**Supplied data:**
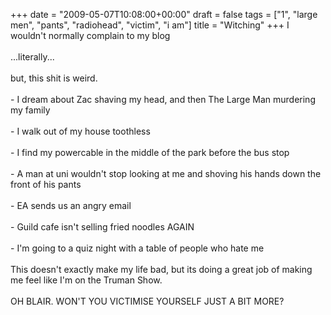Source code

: +++
date = "2009-05-07T10:08:00+00:00"
draft = false
tags = ["1", "large men", "pants", "radiohead", "victim", "i am"]
title = "Witching"
+++
I wouldn't normally complain to my blog<br/><br/>...literally...<br/><br/>but, this shit is weird.<br/><br/>- I dream about Zac shaving my head, and then The Large Man murdering my family<br/><br/>- I walk out of my house toothless<br/><br/>- I find my powercable in the middle of the park before the bus stop<br/><br/>- A man at uni wouldn't stop looking at me and shoving his hands down the front of his pants<br/><br/>- EA sends us an angry email<br/><br/>- Guild cafe isn't selling fried noodles AGAIN<br/><br/>- I'm going to a quiz night with a table of people who hate me<br/><br/>This doesn't exactly make my life bad, but its doing a great job of making me feel like I'm on the Truman Show.<br/><br/>OH BLAIR. WON'T YOU VICTIMISE YOURSELF JUST A BIT MORE?<div class="blogger-post-footer"><img width='1' height='1' src='https://blogger.googleusercontent.com/tracker/5693059957647979680-8078295141454145539?l=cosmiccowbell.blogspot.com' alt='' /></div>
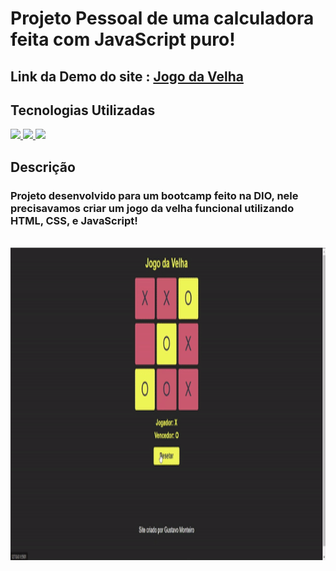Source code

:# Projeto Pessoal de uma calculadora feita com JavaScript puro!

## Link da Demo do site : [Jogo da Velha](https://gustavocmonteiro.github.io/jogo-da-velha-dio/)

## Tecnologias Utilizadas
<div>
  <a href="https://github.com/GustavoCMonteiro">
    <img height="30em" src="https://img.shields.io/badge/HTML5-E34F26?style=for-the-badge&logo=html5&logoColor=white"/>
    <img height="30em" src="https://img.shields.io/badge/CSS3-1572B6?style=for-the-badge&logo=css3&logoColor=white"/>
    <img height="30m" src="https://img.shields.io/badge/JavaScript-323330?style=for-the-badge&logo=javascript&logoColor=F7DF1E"/>
  </a>
</div>  
  
## Descrição

### Projeto desenvolvido para um bootcamp feito na DIO, nele precisavamos criar um jogo da velha funcional utilizando HTML, CSS, e JavaScript!

<br>
<img height="500em" src="https://github.com/GustavoCMonteiro/jogo-da-velha-dio/blob/main/css/jogo-velha.gif"/>
<br>
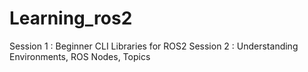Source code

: # Learning_ros2

Session 1 : Beginner CLI Libraries for ROS2
Session 2 : Understanding Environments, ROS Nodes, Topics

**Task requirements:** The copy you output must match the entries above exactly, except that it has no pictures.

**Output:**
Source code

: +++
date = "2009-05-07T10:08:00+00:00"
draft = false
tags = ["1", "large men", "pants", "radiohead", "victim", "i am"]
title = "Witching"
+++
I wouldn't normally complain to my blog<br/><br/>...literally...<br/><br/>but, this shit is weird.<br/><br/>- I dream about Zac shaving my head, and then The Large Man murdering my family<br/><br/>- I walk out of my house toothless<br/><br/>- I find my powercable in the middle of the park before the bus stop<br/><br/>- A man at uni wouldn't stop looking at me and shoving his hands down the front of his pants<br/><br/>- EA sends us an angry email<br/><br/>- Guild cafe isn't selling fried noodles AGAIN<br/><br/>- I'm going to a quiz night with a table of people who hate me<br/><br/>This doesn't exactly make my life bad, but its doing a great job of making me feel like I'm on the Truman Show.<br/><br/>OH BLAIR. WON'T YOU VICTIMISE YOURSELF JUST A BIT MORE?<div class="blogger-post-footer"><img width='1' height='1' src='https://blogger.googleusercontent.com/tracker/5693059957647979680-8078295141454145539?l=cosmiccowbell.blogspot.com' alt='' /></div>
Source code

:# Projeto Pessoal de uma calculadora feita com JavaScript puro!

## Link da Demo do site : [Jogo da Velha](https://gustavocmonteiro.github.io/jogo-da-velha-dio/)

## Tecnologias Utilizadas
<div>
  <a href="https://github.com/GustavoCMonteiro">
    <img height="30em" src="https://img.shields.io/badge/HTML5-E34F26?style=for-the-badge&logo=html5&logoColor=white"/>
    <img height="30em" src="https://img.shields.io/badge/CSS3-1572B6?style=for-the-badge&logo=css3&logoColor=white"/>
    <img height="30m" src="https://img.shields.io/badge/JavaScript-323330?style=for-the-badge&logo=javascript&logoColor=F7DF1E"/>
  </a>
</div>  
  
## Descrição

### Projeto desenvolvido para um bootcamp feito na DIO, nele precisavamos criar um jogo da velha funcional utilizando HTML, CSS, e JavaScript!

<br>
<img height="500em" src="https://github.com/GustavoCMonteiro/jogo-da-velha-dio/blob/main/css/jogo-velha.gif"/>
<br>
Source code

: # Learning_ros2

Session 1 : Beginner CLI Libraries for ROS2
Session 2 : Understanding Environments, ROS Nodes, Topics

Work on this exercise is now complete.